Coda doesn't have an equivalent to "owner" or "group" rights.  The
question is "what do you propose to put there?"

That is a good point. I hadn't thought about it initially, but I guess ACLs are different to owner/group permissions. In an ACL system there is no such a thing as an owner. A very good point.

Sure, in your situation you may wish to (attempt to) emulate POSIX
semantics, but Coda's suite of operations can't be restricted to that.

> database. I know this sounds crazy, but maybe a ls replacement wrapper > that calls ls or coda's equivalent depending on what is mounted?

Seems reasonable, but it shouldn't be called "ls".

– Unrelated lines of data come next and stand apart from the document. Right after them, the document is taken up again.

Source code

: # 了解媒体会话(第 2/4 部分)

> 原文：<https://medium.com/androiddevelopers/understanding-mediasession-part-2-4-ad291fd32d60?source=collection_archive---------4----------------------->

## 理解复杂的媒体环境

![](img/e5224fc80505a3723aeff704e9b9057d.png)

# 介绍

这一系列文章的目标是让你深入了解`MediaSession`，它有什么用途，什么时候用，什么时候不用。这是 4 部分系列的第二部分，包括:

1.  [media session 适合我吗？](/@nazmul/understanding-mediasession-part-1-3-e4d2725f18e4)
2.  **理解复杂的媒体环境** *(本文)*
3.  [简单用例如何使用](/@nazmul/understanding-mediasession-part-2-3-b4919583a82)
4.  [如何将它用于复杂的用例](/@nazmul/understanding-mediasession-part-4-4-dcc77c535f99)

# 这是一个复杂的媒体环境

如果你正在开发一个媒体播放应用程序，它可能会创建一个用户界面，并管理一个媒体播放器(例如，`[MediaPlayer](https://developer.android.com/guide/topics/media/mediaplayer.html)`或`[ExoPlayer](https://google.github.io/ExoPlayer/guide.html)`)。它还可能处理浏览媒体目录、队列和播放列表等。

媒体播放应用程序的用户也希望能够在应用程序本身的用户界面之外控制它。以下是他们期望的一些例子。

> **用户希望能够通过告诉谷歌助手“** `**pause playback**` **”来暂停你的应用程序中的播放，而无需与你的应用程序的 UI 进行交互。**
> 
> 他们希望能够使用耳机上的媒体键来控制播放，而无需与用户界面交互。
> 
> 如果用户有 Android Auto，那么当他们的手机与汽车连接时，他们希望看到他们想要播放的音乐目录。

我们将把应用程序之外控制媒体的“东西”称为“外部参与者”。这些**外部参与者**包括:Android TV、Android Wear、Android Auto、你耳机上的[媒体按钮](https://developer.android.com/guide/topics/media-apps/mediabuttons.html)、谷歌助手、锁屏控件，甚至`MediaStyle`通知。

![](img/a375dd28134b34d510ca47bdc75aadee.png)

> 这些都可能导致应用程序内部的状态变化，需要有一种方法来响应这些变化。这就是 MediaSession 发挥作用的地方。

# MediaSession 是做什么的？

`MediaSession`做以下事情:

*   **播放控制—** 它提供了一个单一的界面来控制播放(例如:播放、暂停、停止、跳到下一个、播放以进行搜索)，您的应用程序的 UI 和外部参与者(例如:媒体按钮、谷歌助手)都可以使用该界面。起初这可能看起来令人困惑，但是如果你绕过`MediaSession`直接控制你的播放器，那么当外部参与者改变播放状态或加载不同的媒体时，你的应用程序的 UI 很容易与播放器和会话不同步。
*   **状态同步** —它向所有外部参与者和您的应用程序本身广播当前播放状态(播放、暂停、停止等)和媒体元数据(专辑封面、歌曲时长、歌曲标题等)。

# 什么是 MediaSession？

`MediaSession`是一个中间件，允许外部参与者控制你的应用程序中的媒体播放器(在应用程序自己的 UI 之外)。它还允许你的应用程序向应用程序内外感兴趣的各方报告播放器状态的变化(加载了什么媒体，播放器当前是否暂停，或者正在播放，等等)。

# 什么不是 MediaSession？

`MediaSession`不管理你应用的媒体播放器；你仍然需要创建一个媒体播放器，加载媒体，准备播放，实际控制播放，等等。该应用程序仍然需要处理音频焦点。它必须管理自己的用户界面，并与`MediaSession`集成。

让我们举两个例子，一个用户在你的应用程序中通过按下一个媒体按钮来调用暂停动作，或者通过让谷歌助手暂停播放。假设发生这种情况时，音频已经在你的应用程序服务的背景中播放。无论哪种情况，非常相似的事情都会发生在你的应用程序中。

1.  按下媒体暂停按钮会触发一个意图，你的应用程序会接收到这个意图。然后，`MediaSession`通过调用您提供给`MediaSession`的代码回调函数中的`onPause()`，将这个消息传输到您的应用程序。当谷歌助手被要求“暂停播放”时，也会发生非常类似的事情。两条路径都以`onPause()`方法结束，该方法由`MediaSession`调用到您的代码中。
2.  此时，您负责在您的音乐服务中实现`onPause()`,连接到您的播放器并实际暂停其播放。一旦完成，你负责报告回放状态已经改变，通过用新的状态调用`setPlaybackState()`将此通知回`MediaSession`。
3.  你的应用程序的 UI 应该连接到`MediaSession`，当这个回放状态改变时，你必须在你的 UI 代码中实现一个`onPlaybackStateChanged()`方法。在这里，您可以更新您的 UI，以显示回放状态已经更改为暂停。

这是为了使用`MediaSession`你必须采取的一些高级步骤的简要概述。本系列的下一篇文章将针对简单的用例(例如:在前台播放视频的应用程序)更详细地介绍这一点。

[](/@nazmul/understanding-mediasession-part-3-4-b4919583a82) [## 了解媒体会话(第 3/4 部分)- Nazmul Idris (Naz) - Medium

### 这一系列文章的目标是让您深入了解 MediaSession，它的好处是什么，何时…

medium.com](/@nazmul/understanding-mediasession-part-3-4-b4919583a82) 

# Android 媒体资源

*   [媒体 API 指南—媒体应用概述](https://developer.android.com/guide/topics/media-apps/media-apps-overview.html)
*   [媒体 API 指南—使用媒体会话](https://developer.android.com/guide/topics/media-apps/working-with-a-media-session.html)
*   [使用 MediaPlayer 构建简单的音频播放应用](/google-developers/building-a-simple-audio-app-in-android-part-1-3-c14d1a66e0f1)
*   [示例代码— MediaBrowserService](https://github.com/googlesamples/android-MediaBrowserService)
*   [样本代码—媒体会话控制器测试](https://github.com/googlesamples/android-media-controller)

Except, as you just pointed out, ACLs and owner/group semantics are so fundamentally different that the best ls can hope to achieve is either not list the owner/group at all, or list them as some special value (e.g. "coda"). So might as well not bother.

Just out of interest - is chowning files in coda meaningful? Or does it just change the ls listed info and not change access rights in any way?